I don't believe Katirai had ever considered an EU or ES model, but I get the feeling that if he had, he would have embraced it. As my model of the Sun is different from all the other alternatives though, I like to think he would have picked mine. :D

>"They believe that the sun gives light and heat

Not proven. Still waiting for NASA to offer up the evidence of any transverse waves being emitted by the Sun.

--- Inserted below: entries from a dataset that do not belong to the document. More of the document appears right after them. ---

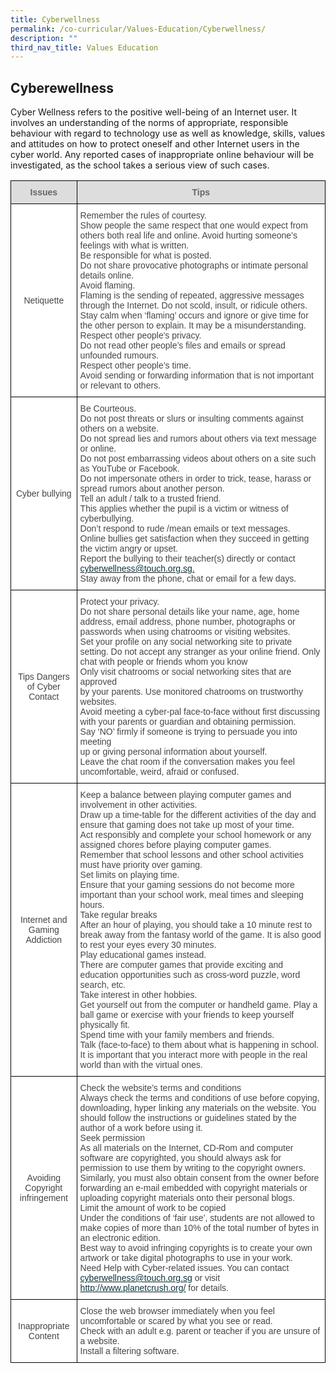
 ```yaml
---
title: Cyberwellness
permalink: /co-curricular/Values-Education/Cyberwellness/
description: ""
third_nav_title: Values Education
---
```

## Cyberewellness 

Cyber Wellness refers to the positive well-being of an Internet user. It involves an understanding of the norms of appropriate, responsible behaviour with regard to technology use as well as knowledge, skills, values and attitudes on how to protect oneself and other Internet users in the cyber world. Any reported cases of inappropriate online behaviour will be investigated, as the school takes a serious view of such cases.

<style type="text/css">
.tg  {border-collapse:collapse;border-spacing:0;}
.tg td{border-color:black;border-style:solid;border-width:1px;font-family:Arial, sans-serif;font-size:14px;
  overflow:hidden;padding:10px 5px;word-break:normal;}
.tg th{border-color:black;border-style:solid;border-width:1px;font-family:Arial, sans-serif;font-size:14px;
  font-weight:normal;overflow:hidden;padding:10px 5px;word-break:normal;}
.tg .tg-a4yv{background-color:#DDD;color:#666;font-weight:bold;text-align:center;vertical-align:top}
.tg .tg-fwnj{background-color:#FFF;color:#454545;text-align:left;vertical-align:top}
.tg .tg-ncov{background-color:#FFF;color:#454545;text-align:center;vertical-align:middle}
</style>
<table class="tg">
<thead>
  <tr>
    <th class="tg-a4yv">Issues</th>
    <th class="tg-a4yv">Tips</th>
  </tr>
</thead>
<tbody>
  <tr>
    <td class="tg-ncov">Netiquette</td>
    <td class="tg-fwnj">Remember the rules of courtesy.<br><span style="background-color:initial">Show people the same respect that one would expect from others both real life and online. Avoid hurting someone’s feelings with what is written.</span><br>Be responsible for what is posted.<br><span style="background-color:initial">Do not share provocative photographs or intimate personal details online.</span><br>Avoid flaming.<br><span style="background-color:initial">Flaming is the sending of repeated, aggressive messages through the Internet. Do not scold, insult, or ridicule others. Stay calm when ‘flaming’ occurs and ignore or give time for the other person to explain. It may be a misunderstanding.</span><br>Respect other people's privacy.<br><span style="background-color:initial">Do not read other people’s files and emails or spread unfounded rumours.</span><br>Respect other people’s time.<br><span style="background-color:initial">Avoid sending or forwarding information that is not important or relevant to others.</span></td>
  </tr>
  <tr>
    <td class="tg-ncov">Cyber bullying</td>
    <td class="tg-fwnj">Be Courteous.<br><span style="background-color:initial">Do not post threats or slurs or insulting comments against others on a website.</span><br>Do not spread lies and rumors about others via text message or online.<br>Do not post embarrassing videos about others on a site such as YouTube or Facebook.<br>Do not impersonate others in order to trick, tease, harass or spread rumors about another person.<br>Tell an adult / talk to a trusted friend.<br><span style="background-color:initial">This applies whether the pupil is a victim or witness of cyberbullying.</span><br>Don’t respond to rude /mean emails or text messages.<br><span style="background-color:initial">Online bullies get satisfaction when they succeed in getting the victim angry or upset.</span><br>Report the bullying to their teacher(s) directly or contact <a href="mailto:cyberwellness@touch.org.sg"><span style="text-decoration:none;color:#0C343D">cyberwellness@touch.org.sg.</span></a><br>Stay away from the phone, chat or email for a few days.</td>
  </tr>
  <tr>
    <td class="tg-ncov">Tips Dangers of Cyber Contact</td>
    <td class="tg-fwnj">Protect your privacy.<br><span style="background-color:initial">Do not share personal details like your name, age, home address, email address, phone number, photographs or passwords when using chatrooms or visiting websites.</span><br>Set your profile on any social networking site to private setting. Do not accept any stranger as your online friend. Only chat with people or friends whom you know<br>Only visit chatrooms or social networking sites that are approved<br><span style="background-color:initial">by your parents. Use monitored chatrooms on trustworthy websites.</span><br>Avoid meeting a cyber-pal face-to-face without first discussing with your parents or guardian and obtaining permission.<br>Say ‘NO’ firmly if someone is trying to persuade you into meeting<br><span style="background-color:initial">up or giving personal information about yourself.</span><br>Leave the chat room if the conversation makes you feel uncomfortable, weird, afraid or confused.</td>
  </tr>
  <tr>
    <td class="tg-ncov">Internet and Gaming Addiction</td>
    <td class="tg-fwnj"><span style="background-color:initial">Keep a balance between playing computer games and involvement in other activities.</span><br><span style="background-color:initial">Draw up a time-table for the different activities of the day and ensure that gaming does not take up most of your time.</span><br><span style="background-color:initial">Act responsibly and complete your school homework or any assigned chores before playing computer games.</span><br><span style="background-color:initial">Remember that school lessons and other school activities must have priority over gaming.</span><br><span style="background-color:initial">Set limits on playing time.</span><br><span style="background-color:initial">Ensure that your gaming sessions do not become more important than your school work, meal times and sleeping hours.</span><br><span style="background-color:initial">Take regular breaks</span><br><span style="background-color:initial">After an hour of playing, you should take a 10 minute rest to break away from the fantasy world of the game. It is also good to rest your eyes every 30 minutes.</span><br><span style="background-color:initial">Play educational games instead.</span><br><span style="background-color:initial">There are computer games that provide exciting and education opportunities such as cross-word puzzle, word search, etc.</span><br><span style="background-color:initial">Take interest in other hobbies.</span><br><span style="background-color:initial">Get yourself out from the computer or handheld game. Play a ball game or exercise with your friends to keep yourself physically fit.</span><br><span style="background-color:initial">Spend time with your family members and friends.</span><br><span style="background-color:initial">Talk (face-to-face) to them about what is happening in school. It is important that you interact more with people in the real world than with the virtual ones.</span></td>
  </tr>
  <tr>
    <td class="tg-ncov">Avoiding Copyright infringement</td>
    <td class="tg-fwnj">Check the website’s terms and conditions<br><span style="background-color:initial">Always check the terms and conditions of use before copying, downloading, hyper linking any materials on the website. You should follow the instructions or guidelines stated by the author of a work before using it.</span><br>Seek permission<br><span style="background-color:initial">As all materials on the Internet, CD-Rom and computer software are copyrighted, you should always ask for permission to use them by writing to the copyright owners. Similarly, you must also obtain consent from the owner before forwarding an e-mail embedded with copyright materials or uploading copyright materials onto their personal blogs.</span><br>Limit the amount of work to be copied<br><span style="background-color:initial">Under the conditions of ‘fair use’, students are not allowed to make copies of more than 10% of the total number of bytes in an electronic edition.</span><br>Best way to avoid infringing copyrights is to create your own artwork or take digital photographs to use in your work.<br>Need Help with Cyber-related issues. You can contact <a href="mailto:cyberwellness@touch.org.sg"><span style="text-decoration:none;color:#0C343D">cyberwellness@touch.org.sg</span></a> or visit <a href="http://www.planetcrush.org/"><span style="text-decoration:none;color:#0C343D">http://www.planetcrush.org/</span></a> for details.</td>
  </tr>
  <tr>
    <td class="tg-ncov">Inappropriate Content</td>
    <td class="tg-fwnj">Close the web browser immediately when you feel uncomfortable or scared by what you see or read.<br>Check with an adult e.g. parent or teacher if you are unsure of a website.<br>Install a filtering software.</td>
  </tr>
</tbody>
</table>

by Lloyd » Fri Jan 18, 2013 5:04 pm

Kalensar, what does 3.83x10^26 refer to, which you divide by c^2 to get t (time in seconds)? Is it Energy?

Last Quote from Katirai
This is from the last part of his book at http://www.scribd.com/doc/61291192/AstronomyDec28-2008.
If there are disagreements, please say why.
_{Milky Way Object Count}
_"In fact, if we carefully study the Milky Way, we find that in its plane, there are no more than several thousand objects that could actually be called planets.
_"As demonstrated in the preceding text, the idea that there exists hundreds of billions of stars is an illusion that is based on the idea that every point of light is a star.
_"In reality, it is much more likely to be a planet, planetoid, asteroid, or clouds of dust and minerals.
_"Are there that many planets or planetoids in the Milky Way? The answer is no.
_"If one looks at the sky on a clear night, there appear to be millions of stars visible to the naked eye.
_"In reality, the number of visible stars is only 2,800.
_"the total number that could be seen all around the earth is about 6000.
_"Astronomers claim that there are four hundred billion stars in the Milky Way.
_"On the contrary, when we look at many photographs of the Milky Way, we see that all of them show a mass of clouds with only a small number of objects in between the clouds.
_{
StellarVisibilityRange}
_"Astronomers believe that the sun from a distance greater than 50.71 light-years would not be visible to the naked eye.
_"The distance of 1,000 light years is so great, that no star could be visible to the naked eye even it were thousands of times brighter and larger than the sun.
_"If the suggestion that the 2,000 light year width of the Milky Way were true, then the distribution of stars visible to the naked eye would be the same in all directions.
_"We would not be able to see the configuration of the plane of the Milky Way in any direction.
_"In other words, we would not see the plane of the Milky Way.
_"The fact that our naked eye can see the plane of the Milky Way as a band of misty light so clearly proves that the width of the Milky Way must be much less than 2,000 light years.
_"This simple experiment demonstrates that the sun from the distance of 6.09 light-years would not be visible to the naked eye.
_"the sun, at a distance of 32 light-years, appears as a star of fifth magnitude.
_"In other words, the sun appears 2.512 times brighter than a star that is barely visible to the naked eye.
_"This means that the sun from a distance of 50.71 light-years would be barely visible to the naked eye.
_{Galactic Rotation Time}
_"Pluto takes about 250 years to complete its orbit.
_"the most distant objects circling the sun should not be too far away from Pluto.
_"A rough calculation would show that these objects are moving slowly and would take many thousands of years to complete their orbit around the sun.
_"This is exactly what the Dutch-American astronomer Adrian Van Maanen (1884-1946) discovered regarding the rotation of the Andromeda galaxy.
_"He found that Andromeda completes its rotation in less than 1,000 years.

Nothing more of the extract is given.